• What the task requires: Among the entries below, extract exactly the lines that run from the one with "In fact, it's" through the one with "Yeah. The reason", both ends included.

• Data to examine:

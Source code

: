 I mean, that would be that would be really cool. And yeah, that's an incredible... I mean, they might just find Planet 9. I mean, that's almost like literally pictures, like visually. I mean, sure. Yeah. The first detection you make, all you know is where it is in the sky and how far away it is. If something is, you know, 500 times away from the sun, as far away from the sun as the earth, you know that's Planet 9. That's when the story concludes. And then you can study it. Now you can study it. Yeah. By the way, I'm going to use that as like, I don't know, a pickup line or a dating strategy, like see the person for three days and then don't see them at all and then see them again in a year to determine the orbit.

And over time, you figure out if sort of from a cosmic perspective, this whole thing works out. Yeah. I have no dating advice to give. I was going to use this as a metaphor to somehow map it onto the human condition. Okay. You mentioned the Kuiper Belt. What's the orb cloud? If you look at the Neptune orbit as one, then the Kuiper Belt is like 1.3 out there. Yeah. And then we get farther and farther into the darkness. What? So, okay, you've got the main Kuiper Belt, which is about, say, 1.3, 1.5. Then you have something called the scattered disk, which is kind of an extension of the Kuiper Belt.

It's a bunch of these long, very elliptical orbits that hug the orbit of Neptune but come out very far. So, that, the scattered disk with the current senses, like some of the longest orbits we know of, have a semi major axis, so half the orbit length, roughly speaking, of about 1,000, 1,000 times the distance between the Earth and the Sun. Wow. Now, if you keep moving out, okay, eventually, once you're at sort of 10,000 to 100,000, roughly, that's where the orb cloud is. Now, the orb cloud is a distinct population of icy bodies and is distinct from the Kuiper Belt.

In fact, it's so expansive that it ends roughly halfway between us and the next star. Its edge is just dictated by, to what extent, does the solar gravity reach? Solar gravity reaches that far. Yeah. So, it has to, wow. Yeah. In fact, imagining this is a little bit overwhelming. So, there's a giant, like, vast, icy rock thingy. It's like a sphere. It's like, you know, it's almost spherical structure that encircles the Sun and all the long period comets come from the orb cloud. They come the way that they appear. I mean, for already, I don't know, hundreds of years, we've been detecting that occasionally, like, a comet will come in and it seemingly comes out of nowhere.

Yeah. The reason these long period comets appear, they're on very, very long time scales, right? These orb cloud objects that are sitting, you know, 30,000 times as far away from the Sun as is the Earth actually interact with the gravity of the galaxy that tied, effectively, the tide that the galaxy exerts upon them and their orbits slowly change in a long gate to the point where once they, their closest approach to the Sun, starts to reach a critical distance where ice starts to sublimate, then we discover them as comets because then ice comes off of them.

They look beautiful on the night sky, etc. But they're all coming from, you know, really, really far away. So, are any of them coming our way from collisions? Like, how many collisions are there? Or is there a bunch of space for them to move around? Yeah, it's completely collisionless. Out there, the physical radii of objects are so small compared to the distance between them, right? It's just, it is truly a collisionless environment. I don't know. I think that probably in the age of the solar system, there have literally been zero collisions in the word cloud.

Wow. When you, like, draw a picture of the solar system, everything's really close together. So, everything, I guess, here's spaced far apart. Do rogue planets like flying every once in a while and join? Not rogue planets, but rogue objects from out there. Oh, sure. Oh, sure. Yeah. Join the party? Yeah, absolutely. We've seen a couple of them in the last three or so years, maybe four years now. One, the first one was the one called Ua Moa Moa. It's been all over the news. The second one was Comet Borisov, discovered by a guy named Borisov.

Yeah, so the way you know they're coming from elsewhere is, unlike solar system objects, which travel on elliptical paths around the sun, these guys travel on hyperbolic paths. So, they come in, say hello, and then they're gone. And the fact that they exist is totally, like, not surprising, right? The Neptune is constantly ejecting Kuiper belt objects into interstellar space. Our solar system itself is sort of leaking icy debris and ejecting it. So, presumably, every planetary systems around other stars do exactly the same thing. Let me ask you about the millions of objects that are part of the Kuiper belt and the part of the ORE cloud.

• Written answer:
In fact, it's so expansive that it ends roughly halfway between us and the next star. Its edge is just dictated by, to what extent, does the solar gravity reach? Solar gravity reaches that far. Yeah. So, it has to, wow. Yeah. In fact, imagining this is a little bit overwhelming. So, there's a giant, like, vast, icy rock thingy. It's like a sphere. It's like, you know, it's almost spherical structure that encircles the Sun and all the long period comets come from the orb cloud. They come the way that they appear. I mean, for already, I don't know, hundreds of years, we've been detecting that occasionally, like, a comet will come in and it seemingly comes out of nowhere.

Yeah. The reason these long period comets appear, they're on very, very long time scales, right? These orb cloud objects that are sitting, you know, 30,000 times as far away from the Sun as is the Earth actually interact with the gravity of the galaxy that tied, effectively, the tide that the galaxy exerts upon them and their orbits slowly change in a long gate to the point where once they, their closest approach to the Sun, starts to reach a critical distance where ice starts to sublimate, then we discover them as comets because then ice comes off of them.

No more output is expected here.